The "Nuffield Spitfire Factory" was
built shortly before the outbreak of war on land adjacent to Castle Bromwich airfield.

This vast complex, funded by the Government and dedicated to the production of the Supermarine Spitfire, was initially under the control of the Morris Motors Ltd company of Lord Nuffield (William Morris). After a disagreement between him and Lord Beaverbrook in the middle of 1940 its management passed into the hands of Vickers-Armstrongs who had taken over the Supermarine Company in 1936. Throughout its life it manufactured a total of almost 12,000 Spitfires, about three-fifths of the country's total production. The first was delivered on 17th June 1940, just days after the Dunkirk evacuation when the country was coming under its greatest threat.

Later in the war the factory also produced Lancasters of which the first of the initial production batch of 200, s/no. HK 535, is shown to the right in autumn 1943.
(See below for its eventual history;
and f
or an expanded version of this image, click here)

 

Edward M. Johnson, a member of the pre-war Territorial Army where he is seen below in 1937, joined this company in 1939 as a tool setter. He lived in Hawthorn Road, Castle Bromwich after his marriage in 1940. He had his call up papers in that year but was advised that his work was essential to the national war effort and he could not be released. By 1942 he was a machine shop chargehand. In the 1943 photograph of the almost finished Lancaster shown above, he is to be seen in the middle row, fourth from the left. In 1943 again, he was involved in the shooting of scenes within the factory for the film Millions like Us - an activity which he regarded as too diversionary for the important work which was going on. In the same year Winston Churchill visited the factory - did Edward witness that historic moment too?

Edward Johnson of course joined the Home Guard. The factory had its own significant unit which was part of the 52nd Warwickshire (Birmingham) Battalion. A picture of Edward survives in a Home Guard group photograph. Here he is, fourth row back, fifth from the right:

(For an expanded version of this image, click here)

This group photograph has been the subject of much debate amongst Home Guard experts who have considered details of dress and insignia. The consensus of opinion is that it dates from 1943 or 1944, that it shows members of the 52nd Warwickshire (Birmingham) Battalion and that some of these members are in anti-aircraft units.

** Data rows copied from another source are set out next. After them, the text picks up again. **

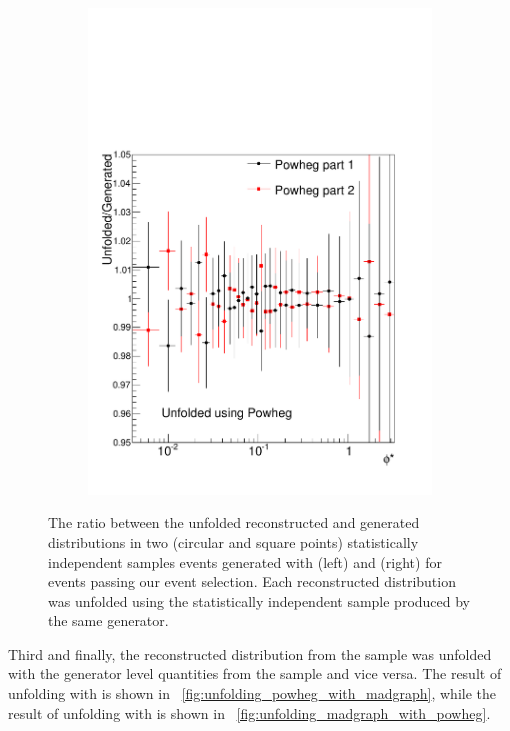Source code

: \begin{figure}[!htbp]
\begin{subfigure}[b]{\SideBySidePlotWidth}
        \includegraphics[width=\textwidth]{figures/BinM_P1P2.pdf}
        \caption{}
        \label{fig:unfolding_powheg_with_powheg_halves}
    \end{subfigure}
    \caption{
        The ratio between the unfolded reconstructed and generated \phistar
        distributions in two (circular and square points) statistically
        independent samples events generated with \MADGRAPH (left) and \POWHEG
        (right) for events passing our event selection. Each reconstructed
        \phistar distribution was unfolded using the statistically independent
        sample produced by the same generator.
    }
    \label{fig:half_vs_half_unfolding}
\end{figure}

Third and finally, the reconstructed \phistar distribution from the \MADGRAPH
sample was unfolded with the generator level quantities from the \POWHEG sample
and vice versa. The result of unfolding \POWHEG with \MADGRAPH is shown in
\FIG~\ref{fig:unfolding_powheg_with_madgraph}, while the result of unfolding
\MADGRAPH with \POWHEG is shown in
\FIG~\ref{fig:unfolding_madgraph_with_powheg}.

It may well represent a picture of the Spitfire factory unit itself although this cannot yet be confirmed. What is certain is that it shows Edward Johnson himself, and he was a member of the works unit. (To see a detailed discussion about the picture go to this thread in the WWII Reenactment Group Forum).

But whatever the photograph's hidden secrets, let it now stand as a further, minor memorial to Edward Johnson and the countless thousands of people like him - men and women who not only worked under enormous pressure and for excessive hours in West Midlands factories such as this but then devoted whatever spare time and energy they had to voluntary activities in support of the war effort - the Home Guard, A.R.P., Red Cross, W.V.S., firewatching and much else.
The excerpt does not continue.